L’operazione punta a ridurre una parte dei 200 miliardi di crediti morosi presenti nelle banche italiane. Si pensa di ridurre questa massa monetaria a meno di 90 miliardi. Il piano del governo punta inoltre a creare una garanzia statale attraverso l’emissione di nuovi titoli obbligazionari che ricomprenderanno – in una nuova forma – i crediti «tossici». Lo Stato italiana garantirà solo le cartolarizzazioni più sicure. Non si potranno rimborsare i titoli più rischiosi senza prima avere rimborsato quelli garantiti dallo stato.

Le garanzie potranno essere richieste dalle banche che cedono questi titoli «sofferenti» in cambio del pagamento di una commissione da parte del ministero dell’Economia determinata sul prezzo di mercato. Tale prezzo sarà calcolato in base ai «Credit default swap» (Cds), le assicurazioni contro il mancato pagamento dei titoli in garanzia. Il prezzo crescerà nel tempo, una misura presa per accelerare la vendita e recuperare i crediti. La previsione è mettere in movimento 70 miliardi di crediti in sofferenza nei prossimi anni.

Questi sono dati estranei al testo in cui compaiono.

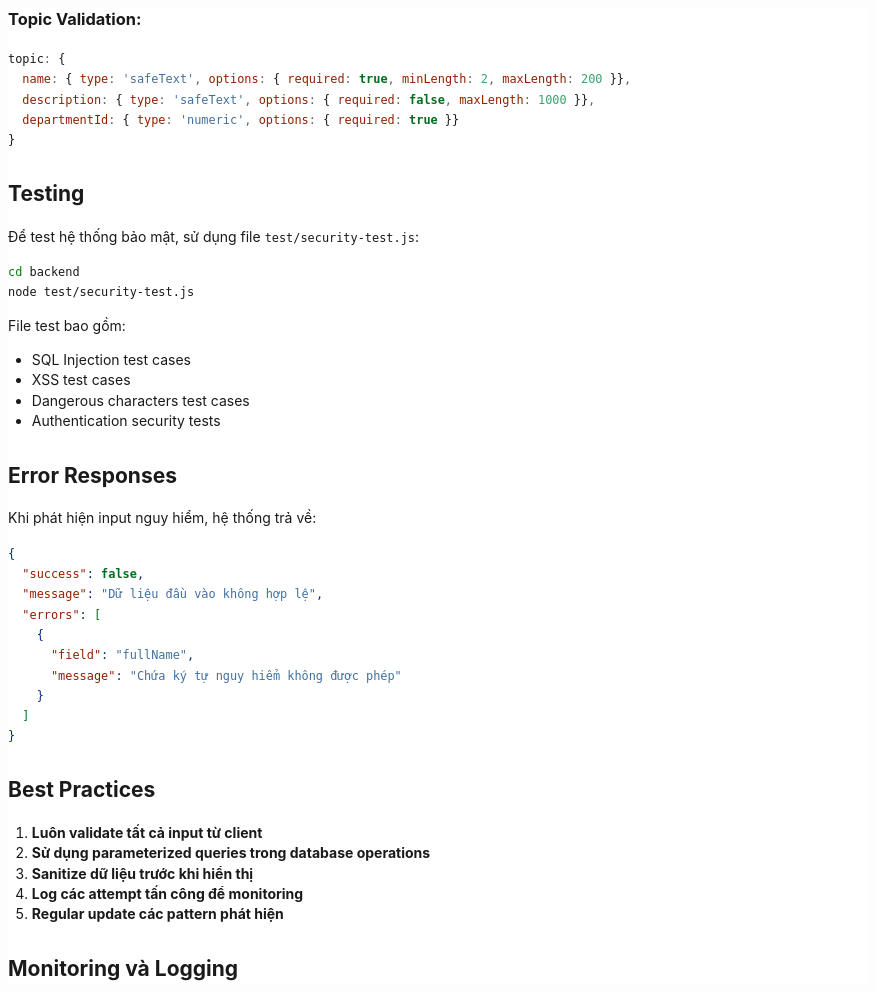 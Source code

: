 ### Topic Validation:

```javascript
topic: {
  name: { type: 'safeText', options: { required: true, minLength: 2, maxLength: 200 }},
  description: { type: 'safeText', options: { required: false, maxLength: 1000 }},
  departmentId: { type: 'numeric', options: { required: true }}
}
```

## Testing

Để test hệ thống bảo mật, sử dụng file `test/security-test.js`:

```bash
cd backend
node test/security-test.js
```

File test bao gồm:

- SQL Injection test cases
- XSS test cases
- Dangerous characters test cases
- Authentication security tests

## Error Responses

Khi phát hiện input nguy hiểm, hệ thống trả về:

```json
{
  "success": false,
  "message": "Dữ liệu đầu vào không hợp lệ",
  "errors": [
    {
      "field": "fullName",
      "message": "Chứa ký tự nguy hiểm không được phép"
    }
  ]
}
```

## Best Practices

1. **Luôn validate tất cả input từ client**
2. **Sử dụng parameterized queries trong database operations**
3. **Sanitize dữ liệu trước khi hiển thị**
4. **Log các attempt tấn công để monitoring**
5. **Regular update các pattern phát hiện**

## Monitoring và Logging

«Le decisioni – ha dichiarato il commissario Vestager – dimostrano che la normativa della Ue mette a disposizione degli Stati membri vari strumenti per avviare il risanamento dei bilanci delle banche, con o senza il ricorso agli aiuti di Stato. La Commissione, in un questo contesto, si limita a garantire che le misure scelte dai Governi nazionali non producano un eccessivo aggravio sulla spesa pubblica o una distorsione della concorrenza nella Ue».

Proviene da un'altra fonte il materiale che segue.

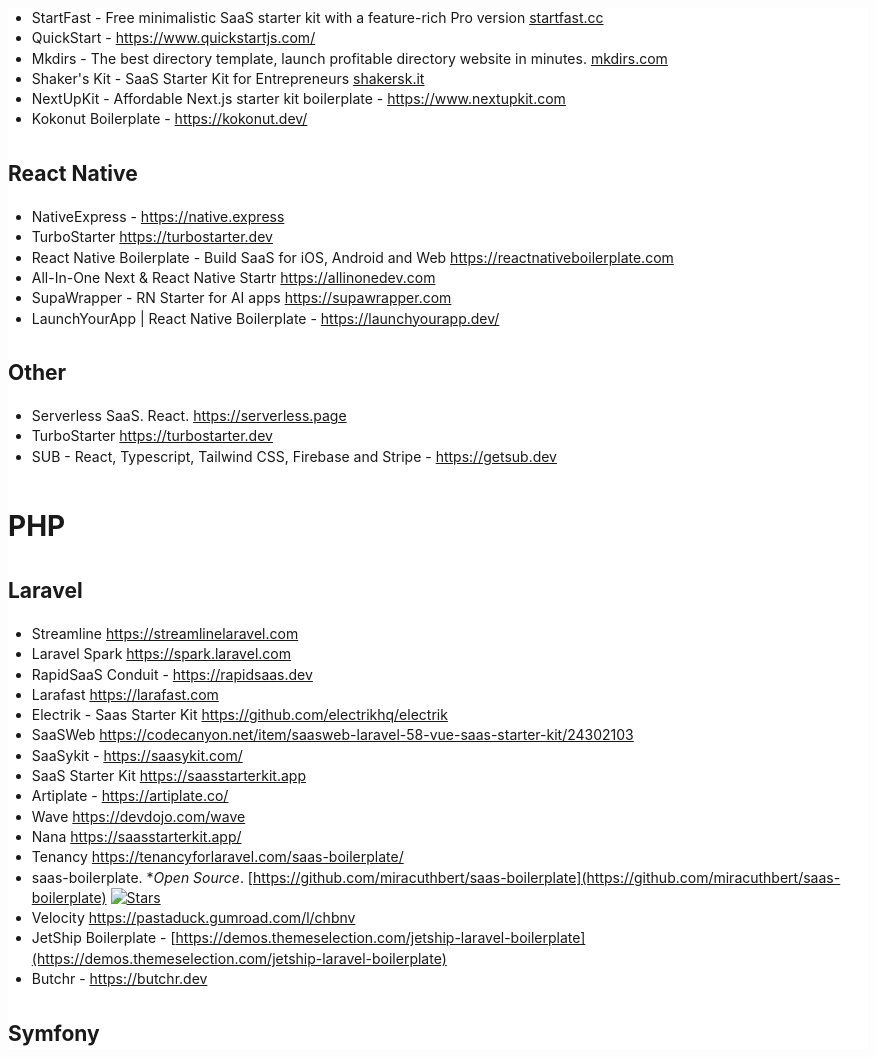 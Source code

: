 - StartFast - Free minimalistic SaaS starter kit with a feature-rich Pro version [startfast.cc](https://startfast.cc)
- QuickStart - https://www.quickstartjs.com/
- Mkdirs - The best directory template, launch profitable directory website in minutes. [mkdirs.com](https://mkdirs.com)
- Shaker's Kit - SaaS Starter Kit for Entrepreneurs [shakersk.it](https://shakersk.it)
- NextUpKit - Affordable Next.js starter kit boilerplate - https://www.nextupkit.com 
- Kokonut Boilerplate - https://kokonut.dev/

## React Native

- NativeExpress - https://native.express
- TurboStarter https://turbostarter.dev
- React Native Boilerplate - Build SaaS for iOS, Android and Web https://reactnativeboilerplate.com
- All-In-One Next & React Native Startr https://allinonedev.com
- SupaWrapper - RN Starter for AI apps https://supawrapper.com
- LaunchYourApp | React Native Boilerplate - https://launchyourapp.dev/

## Other

- Serverless SaaS. React. https://serverless.page
- TurboStarter https://turbostarter.dev
- SUB - React, Typescript, Tailwind CSS, Firebase and Stripe - https://getsub.dev

# PHP

## Laravel

- Streamline https://streamlinelaravel.com
- Laravel Spark https://spark.laravel.com
- RapidSaaS Conduit - https://rapidsaas.dev
- Larafast https://larafast.com
- Electrik - Saas Starter Kit https://github.com/electrikhq/electrik
- SaaSWeb https://codecanyon.net/item/saasweb-laravel-58-vue-saas-starter-kit/24302103
- SaaSykit - https://saasykit.com/
- SaaS Starter Kit https://saasstarterkit.app
- Artiplate - https://artiplate.co/
- Wave https://devdojo.com/wave
- Nana https://saasstarterkit.app/
- Tenancy https://tenancyforlaravel.com/saas-boilerplate/
- saas-boilerplate. \*_Open Source_. [https://github.com/miracuthbert/saas-boilerplate](https://github.com/miracuthbert/saas-boilerplate) [![Stars](https://img.shields.io/github/stars/miracuthbert/saas-boilerplate.svg)](https://github.com/miracuthbert/saas-boilerplate)
- Velocity https://pastaduck.gumroad.com/l/chbnv
- JetShip Boilerplate - [https://demos.themeselection.com/jetship-laravel-boilerplate](https://demos.themeselection.com/jetship-laravel-boilerplate)
- Butchr - https://butchr.dev

## Symfony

Per il vice-presidente della Commissione, Valdis Dombrovskis «elevati livelli di sofferenze in alcuni Stati membri stanno gravando sui bilanci delle banche e ostacolando la loro capacita’ di concedere prestiti a imprese e famiglie. L’obiettivo della misura adottata è quello di «attrarre un’ampia gamma di investitori, incentivare le banche a recuperare i prestiti in sofferenza nel più breve tempo possibile e incrementarne la liquidità».

Le difficoltà in cui si muovono le banche in Italia hanno prodotto 15 miliardi di euro in meno di prestiti alle imprese nel 2015 secondo i dati diffusi dalla Cgia di Mestre. Effetti pesanti per l’economia reale che, nei prossimi mesi, potrebbero addirittura registrare un peggioramento della situazione».

La Cgia ricorda che nel dicembre 2014 le imprese italiane avevano in essere dal sistema bancario 900,8 miliardi di euro di prestiti: un anno dopo lo stock complessivo è sceso di 15,1 miliardi raggiungendo quota 885,7 (-1,7 per cento). Nello stesso periodo, invece, le sofferenze riconducibili alle aziende sono passate da 145,7 a 159,2 miliardi di euro (+9,2 per cento). «Purtroppo la stretta creditizia – sostiene il coordinatore dell’Ufficio studi della Cgia Paolo Zabeo- non si è ancora esaurita e rispetto a quando è iniziata c’è una grossa novità. Se all’inizio della crisi molte piccole aziende rifiutate dai grandi istituti di credito cercavano aiuto presso le Banche di credito cooperativo o i Confidi, adesso anche queste realtà faticano a fungere da sportello-rifugio, perché anch’esse in difficoltà».